From the Archive: Leo Brouwer in Conversation with Gareth Walters (1984)

classical guitarist leo brouwer in 1984

FROM THE SEPTEMBER 1984 ISSUE OF CLASSICAL GUITAR

Regarded throughout the world as one of the truly outstanding composer/guitarists, Leo Brouwer first studied the instrument with Isaac Nicola, a pupil of Emilio Pujol. He turned to composition, completing his studies at The Juilliard School and in the Music Department of Hartford University. He was the first Cuban composer to use aleatoric forms, and has written extensively for instruments other than the guitar, including a number of orchestral works. He is also a talented conductor, and has conducted the Berlin Philharmonic Orchestra and the Scottish National Orchestra, among others. He is the Director and Chief Conductor of the Havana Symphony Orchestra, a rare distinction for a guitarist.

Gareth Waiters, composer and producer of the BBC’s Classical Guitar series, spoke to him during the Havana Guitar Festival in April.

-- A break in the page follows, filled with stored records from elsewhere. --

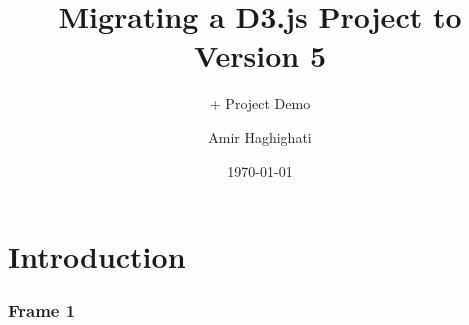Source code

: \documentclass[11pt]{beamer}
\begin{document}
	\author{Amir Haghighati}
	\title{Migrating a D3.js Project to Version 5}
	\subtitle{+ Project Demo}
	\date{\today}
	\subject{Lab Presentations}
	\begin{frame}
	\maketitle
\end{frame}

\section{Introduction}
\begin{frame}
\frametitle{Frame 1}
\end{frame}
\end{document}
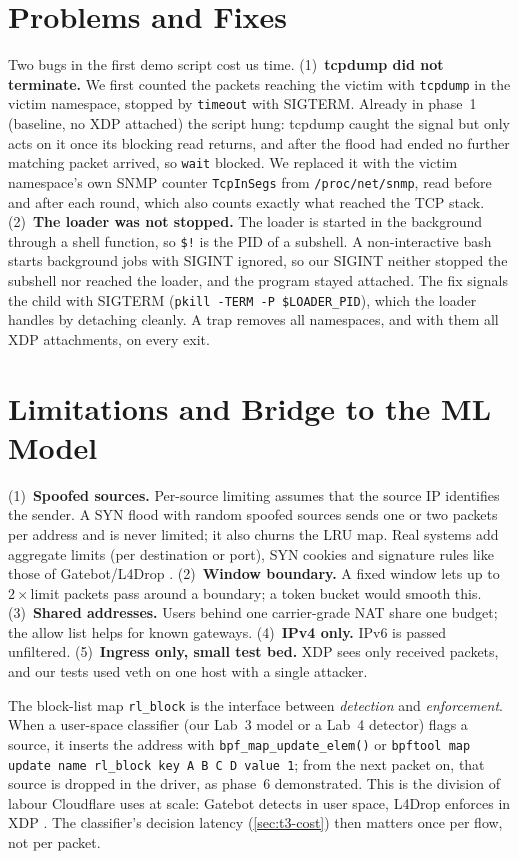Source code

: \section{Problems and Fixes}\label{sec:t4-problems}
Two bugs in the first demo script cost us time. (1)~\textbf{tcpdump did not terminate.} We first counted the packets reaching the victim with \texttt{tcpdump} in the victim namespace, stopped by \texttt{timeout} with SIGTERM. Already in phase~1 (baseline, no XDP attached) the script hung: tcpdump caught the signal but only acts on it once its blocking read returns, and after the flood had ended no further matching packet arrived, so \texttt{wait} blocked. We replaced it with the victim namespace's own SNMP counter \texttt{TcpInSegs} from \texttt{/proc/net/snmp}, read before and after each round, which also counts exactly what reached the TCP stack. (2)~\textbf{The loader was not stopped.} The loader is started in the background through a shell function, so \verb|$!| is the PID of a subshell. A non-interactive bash starts background jobs with SIGINT ignored, so our SIGINT neither stopped the subshell nor reached the loader, and the program stayed attached. The fix signals the child with SIGTERM (\texttt{pkill -TERM -P \$LOADER\_PID}), which the loader handles by detaching cleanly. A trap removes all namespaces, and with them all XDP attachments, on every exit.

\section{Limitations and Bridge to the ML Model}\label{sec:t4-limits}\label{sec:t4-bridge}
(1)~\textbf{Spoofed sources.} Per-source limiting assumes that the source IP identifies the sender. A SYN flood with random spoofed sources sends one or two packets per address and is never limited; it also churns the LRU map. Real systems add aggregate limits (per destination or port), SYN cookies and signature rules like those of Gatebot/L4Drop \autocite{cf_l4drop}. (2)~\textbf{Window boundary.} A fixed window lets up to $2\times$limit packets pass around a boundary; a token bucket would smooth this. (3)~\textbf{Shared addresses.} Users behind one carrier-grade NAT share one budget; the allow list helps for known gateways. (4)~\textbf{IPv4 only.} IPv6 is passed unfiltered. (5)~\textbf{Ingress only, small test bed.} XDP sees only received packets, and our tests used veth on one host with a single attacker.

The block-list map \texttt{rl\_block} is the interface between \emph{detection} and \emph{enforcement}. When a user-space classifier (our Lab~3 model or a Lab~4 detector) flags a source, it inserts the address with \texttt{bpf\_map\_update\_elem()} or \texttt{bpftool map update name rl\_block key A B C D value 1}; from the next packet on, that source is dropped in the driver, as phase~6 demonstrated. This is the division of labour Cloudflare uses at scale: Gatebot detects in user space, L4Drop enforces in XDP \autocite{cf_gatebot,cf_l4drop}. The classifier's decision latency (\cref{sec:t3-cost}) then matters once per flow, not per packet.
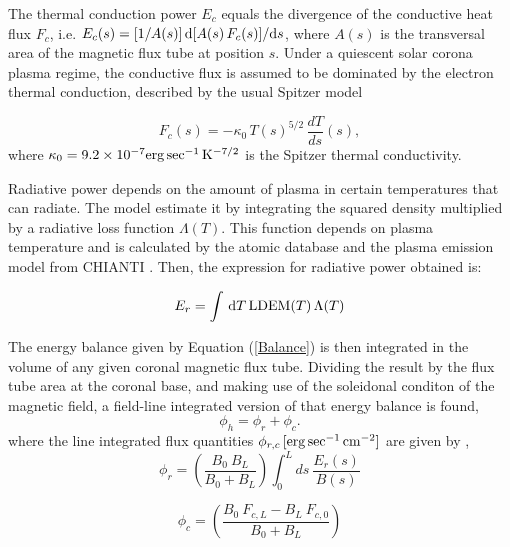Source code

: \documentclass[namedreferences]{solarphysics}
\newcommand{\LDEM}{{\rm LDEM}}
\begin{document}
\begin{article}
{The thermal conduction power $E_c$ equals the divergence of the conductive heat flux $F_c$, i.e.
$E_c(s)=[1/A(s)]\,{\rm d}[A(s)\,F_c(s)]/{\rm d}s$, where $A(s)$ is the transversal area of the magnetic flux tube at position $s$. Under a quiescent solar corona plasma regime, the conductive flux is assumed to be dominated by the electron thermal conduction, described by the usual Spitzer model \citep{spitzer_1962}

\begin{equation}\label{Fc}
F_c(s)=-\kappa_0\,{T(s)}^{5/2}\,\frac{dT}{ds}(s),
\end{equation}
where $\kappa_0 = 9.2 \times 10^{-7}  {\rm erg\,sec^{-1}\,K^{-7/2}}$ is the Spitzer thermal conductivity.}

Radiative power depends on the amount of plasma in certain temperatures that can radiate. The model estimate it by integrating the squared density multiplied by a radiative loss function $\Lambda(T)$. This function depends on plasma temperature and is calculated by the atomic database and the plasma emission model from CHIANTI \citep{delzanna_2015}. Then, the expression for radiative power obtained is:

\begin{equation}\label{Er}
E_r = \int\,\textrm{d}T\,\LDEM(T)\,\Lambda(T)
\end{equation}

{The energy balance given by Equation (\ref{Balance}) is then integrated in the volume of any given coronal magnetic flux tube. Dividing the result by the flux tube area at the coronal base, and making use of the soleidonal conditon of the magnetic field, a field-line integrated version of that energy balance is found,
\begin{equation}\label{FluxBalance}
\phi_h = \phi_r + \phi_c.
\end{equation}
\noindent
where the line integrated flux quantities $\phi_{r,c}\,[\rm{erg\,sec^{-1}\,cm^{-2}}]$ are given by \citep{maccormack_2017},} \\


\begin{equation}\label{phi_r}
\phi_r = \left( \frac{B_0 \ B_L}{B_0 + B_L} \right) \int_{0}^{L} ds \ \frac{E_r(s)}{B(s)}
\end{equation}

\begin{equation}\label{phi_c}
\phi_c = \left( \frac{B_0 \ F_{c,L} - B_L \ F_{c,0}}{B_0 + B_L} \right) 
\end{equation}


\end{article}
\end{document}
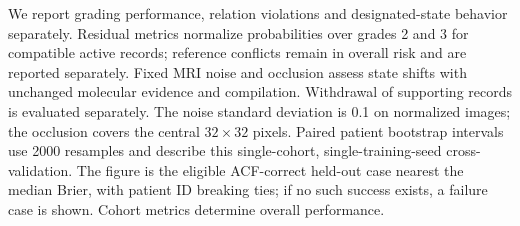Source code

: {We report grading performance, relation violations and designated-state behavior separately. Residual metrics normalize probabilities over grades 2 and 3 for compatible active records; reference conflicts remain in overall risk and are reported separately. Fixed MRI noise and occlusion assess state shifts with unchanged molecular evidence and compilation. Withdrawal of supporting records is evaluated separately. The noise standard deviation is 0.1 on normalized images; the occlusion covers the central $32\times32$ pixels. Paired patient bootstrap intervals use 2000 resamples and describe this single-cohort, single-training-seed cross-validation. The figure is the eligible ACF-correct held-out case nearest the median Brier, with patient ID breaking ties; if no such success exists, a failure case is shown. Cohort metrics determine overall performance.
}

classical guitarist leo brouwer

CLASSICAL GUITAR: Leo, can I just clear up one point first of all? How do you actually pronounce your name? I’ve heard it pronounced several ways, including the very articulated Italian and Hungarian version which carefully picks out every vowel—Bra-oo-werr—and ends on a trill How do you say it?

LEO BROUWER: As my grandfather pronounced it: Brow-er. The French, by the way, say Brewer!

The name sounds Dutch.

Yes, my grandfather was of Dutch origin, though he lived all his life in Cuba.

Do you know anything about him?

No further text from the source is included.